Punto triple del agua

Vivimos un sin fin de vidas dentro de la misma. La vida de padre, de hijo, de vecino, de compañero, de casado, de soltero, de amante. De un novio, otro novio, cientos de novios, cientos tú, cientos nosotros. Evolucionamos, cambiamos.


Nosotros, los de entonces, ya no somos los mismos.
Descifrar esas micro-vidas, solaparlas, superponerlas tipo “collage”. Fotografía del alma.

Estamos tan bombardeados por lo inmediato, por el ya , por lo breve, por lo líquido.
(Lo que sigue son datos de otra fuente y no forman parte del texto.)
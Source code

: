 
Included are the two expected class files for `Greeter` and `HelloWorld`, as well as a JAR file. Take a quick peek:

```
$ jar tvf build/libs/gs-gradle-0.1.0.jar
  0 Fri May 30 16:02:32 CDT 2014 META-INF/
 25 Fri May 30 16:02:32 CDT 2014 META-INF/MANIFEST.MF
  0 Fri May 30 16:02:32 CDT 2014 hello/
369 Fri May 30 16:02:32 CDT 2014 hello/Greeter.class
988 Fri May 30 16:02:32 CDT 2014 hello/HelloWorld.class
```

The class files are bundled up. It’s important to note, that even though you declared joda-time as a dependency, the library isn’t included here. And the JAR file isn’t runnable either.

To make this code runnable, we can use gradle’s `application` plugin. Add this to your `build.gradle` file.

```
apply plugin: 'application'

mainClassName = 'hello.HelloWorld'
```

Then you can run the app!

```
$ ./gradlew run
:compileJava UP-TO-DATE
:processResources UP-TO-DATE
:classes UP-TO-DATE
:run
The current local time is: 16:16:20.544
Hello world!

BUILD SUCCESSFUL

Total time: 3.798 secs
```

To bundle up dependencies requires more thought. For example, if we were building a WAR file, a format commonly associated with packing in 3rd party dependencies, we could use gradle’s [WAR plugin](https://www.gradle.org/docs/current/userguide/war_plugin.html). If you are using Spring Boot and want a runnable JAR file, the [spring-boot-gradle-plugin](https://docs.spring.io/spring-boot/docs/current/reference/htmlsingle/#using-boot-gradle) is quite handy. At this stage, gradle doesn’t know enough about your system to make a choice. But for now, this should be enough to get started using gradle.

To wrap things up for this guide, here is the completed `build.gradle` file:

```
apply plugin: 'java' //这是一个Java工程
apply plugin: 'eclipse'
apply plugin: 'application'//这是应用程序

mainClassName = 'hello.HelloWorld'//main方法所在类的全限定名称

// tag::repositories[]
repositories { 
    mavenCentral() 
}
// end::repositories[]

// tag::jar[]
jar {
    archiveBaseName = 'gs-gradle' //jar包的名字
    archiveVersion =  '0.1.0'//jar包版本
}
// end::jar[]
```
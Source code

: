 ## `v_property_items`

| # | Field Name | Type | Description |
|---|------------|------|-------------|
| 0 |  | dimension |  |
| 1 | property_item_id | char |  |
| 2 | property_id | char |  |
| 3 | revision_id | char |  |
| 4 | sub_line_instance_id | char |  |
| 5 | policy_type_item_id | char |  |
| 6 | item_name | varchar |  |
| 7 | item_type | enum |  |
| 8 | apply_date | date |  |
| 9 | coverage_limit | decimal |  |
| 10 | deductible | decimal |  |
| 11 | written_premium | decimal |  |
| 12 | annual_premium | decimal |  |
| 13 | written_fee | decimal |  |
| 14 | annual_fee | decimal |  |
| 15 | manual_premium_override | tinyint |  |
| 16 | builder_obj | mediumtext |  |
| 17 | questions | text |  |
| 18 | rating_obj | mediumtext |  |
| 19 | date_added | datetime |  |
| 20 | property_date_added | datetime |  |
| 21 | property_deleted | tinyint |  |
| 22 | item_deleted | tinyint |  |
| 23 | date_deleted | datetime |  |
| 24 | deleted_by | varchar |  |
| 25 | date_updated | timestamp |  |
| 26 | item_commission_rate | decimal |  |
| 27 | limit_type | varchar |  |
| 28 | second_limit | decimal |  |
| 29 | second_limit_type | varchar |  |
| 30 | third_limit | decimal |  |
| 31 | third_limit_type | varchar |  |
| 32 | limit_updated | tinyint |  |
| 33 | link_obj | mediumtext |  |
Me diluyo.

Al igual que el agua, adopto la forma del recipiente que me contiene. Cambiando de estado. A veces sólido, otras líquido y la mayoría de las veces gaseoso.

SOY SÓLIDO: cuando me aferro, me agarro a lo conocido, el saltar me da miedo y me paraliza, me congelo casi inerte, en un estático claustrofóbico.

SOY LÍQUIDO: me dejo llevar, fluyo. A favor de la vida , con ella y para ella. Soy cambiante, me experimento, me moldeo. Desparramándome y haciendo charcos. No me identifico, sin espejos en los que mirarme, me mimetizo con el continente siendo todo yo el contenido.

SOY GAS: volátil, ligero, en expansión, sin volumen. Burlándome de las fuerzas atrayentes. A veces noble, a veces plebeyo. Sin forma propia me dejo seducir por todo el universo.

Busco el equilibrio, por momentos lo alcanzo, lo rozo. Micromomentos. Microequilibrios.

Ansiando siempre constante , ese “momento crítico”, en el que sobrepasar mis límites y trascender.